Describe The Lamplighter.
We are a full-service restaurant
with four different dining areas,
including a Coffee Shop, the
Dining Room, a Lounge and
smaller private rooms. We also offer catering
for large-scale events.
Q A
How do you decide on the menu?
My son, Andrew, is responsible with dining
trends and the menu. My thoughts are from
20 years ago; however Andrew keeps up-to-
speed, such as deciding what we pair with our
wine dinners, for example. We do, however,
keep classic dish menus for our customers
who expect to see them on there and who are
looking for homemade consistency. We offer
daily specials and call our seafood suppliers a
couple of times a week for fresh fish. Our team
of chefs are given free rein to create concept
dishes. We have two breakfast cooks, two
bakers, two salad prep cooks, three line cooks
and a banquet chef—and we need them all
since our menus are extensive.
What experience inspired you to become
a chef?
In my teens, my cousin owned the Holiday
House in Monroeville. He had a lot of
celebrities booked there, including acts such as
Frankie Avalon, Phyllis Diller, Tony Bennett,
Milton Berle and Johnny Carson. At 13 years
old, he started me in the kitchen to cook.
When I was drafted in 1963 I was trained as
a cook in the Army at Fort Knox, Kentucky. I
attended The Cook and Bakers School. When
I came home I told my brothers we needed a
restaurant, and we bought The Lamplighter in
May 1967. The man who owned it was Richard
Wright and at that time we wanted to buy his
restaurant, he wanted to buy the Lakeview
Country Club—so it all worked out.
What is your favorite meal to cook at
home?
I learned a dish from the original chef who
worked at the restaurant called Tenderloin Tips
of Beef. I make it in a white wine sauce with
mushrooms, lemon, salt, pepper and sauté it in
garlic butter.
icmags.com
Daniel Ferri, Owner and Head Chef, The Lamplighter.

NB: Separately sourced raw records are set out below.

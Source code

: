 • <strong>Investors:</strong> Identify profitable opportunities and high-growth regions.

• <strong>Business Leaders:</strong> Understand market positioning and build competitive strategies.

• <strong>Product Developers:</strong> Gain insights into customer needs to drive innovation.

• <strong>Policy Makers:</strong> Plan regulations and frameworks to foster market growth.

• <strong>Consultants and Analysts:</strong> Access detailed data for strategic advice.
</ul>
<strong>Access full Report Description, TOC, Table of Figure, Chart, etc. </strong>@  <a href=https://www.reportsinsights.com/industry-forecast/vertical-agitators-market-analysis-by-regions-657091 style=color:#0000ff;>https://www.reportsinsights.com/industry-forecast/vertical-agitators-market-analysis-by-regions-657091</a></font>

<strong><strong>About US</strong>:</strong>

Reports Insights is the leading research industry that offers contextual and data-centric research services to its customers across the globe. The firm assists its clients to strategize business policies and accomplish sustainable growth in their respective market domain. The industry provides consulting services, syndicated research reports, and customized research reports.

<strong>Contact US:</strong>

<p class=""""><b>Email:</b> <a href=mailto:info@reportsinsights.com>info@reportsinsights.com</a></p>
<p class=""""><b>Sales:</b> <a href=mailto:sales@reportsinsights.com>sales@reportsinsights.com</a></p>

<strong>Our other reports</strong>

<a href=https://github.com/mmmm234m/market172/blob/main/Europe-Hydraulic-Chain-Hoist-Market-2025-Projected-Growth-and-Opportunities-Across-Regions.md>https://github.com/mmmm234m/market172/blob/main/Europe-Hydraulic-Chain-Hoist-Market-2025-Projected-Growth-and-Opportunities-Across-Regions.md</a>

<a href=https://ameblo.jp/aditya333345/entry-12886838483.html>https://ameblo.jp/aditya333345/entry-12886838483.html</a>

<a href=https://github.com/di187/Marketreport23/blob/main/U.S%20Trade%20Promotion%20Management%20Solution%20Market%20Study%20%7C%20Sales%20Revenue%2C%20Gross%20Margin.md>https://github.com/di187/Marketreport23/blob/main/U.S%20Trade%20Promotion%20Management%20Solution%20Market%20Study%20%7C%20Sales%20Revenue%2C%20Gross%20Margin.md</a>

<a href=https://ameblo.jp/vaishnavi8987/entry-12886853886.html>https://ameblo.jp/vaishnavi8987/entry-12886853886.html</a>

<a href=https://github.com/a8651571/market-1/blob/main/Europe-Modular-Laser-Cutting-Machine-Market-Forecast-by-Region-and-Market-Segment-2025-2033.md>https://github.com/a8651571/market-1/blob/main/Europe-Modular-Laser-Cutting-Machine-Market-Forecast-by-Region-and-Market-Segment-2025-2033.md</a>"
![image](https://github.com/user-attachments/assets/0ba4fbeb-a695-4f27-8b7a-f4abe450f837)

What kitchen tool can’t you live without?
There are so many kitchen tools I can’t live
without, but there is no substitute for a chef ’s
knife.
What is your favorite quick meal to
prepare at home?
Polenta, because it’s simple. It’s corn meal and
water mixed with cheese. My mother made
Polenta with pot roast—it was a family favorite.
What is your favorite go-to ingredient?
Béchamel or cream sauce. It’s been known as a
mother sauce in the culinary field and it’s the
base of so many dishes. We make at least two
gallons daily.
Other than your restaurant, where’s your
favorite place to eat?
I don’t get out much. Although there are many
that are good, I don’t patronize the chains. I
like to go to independent places. There’s a place
in the North Hills called Rico’s Restaurant.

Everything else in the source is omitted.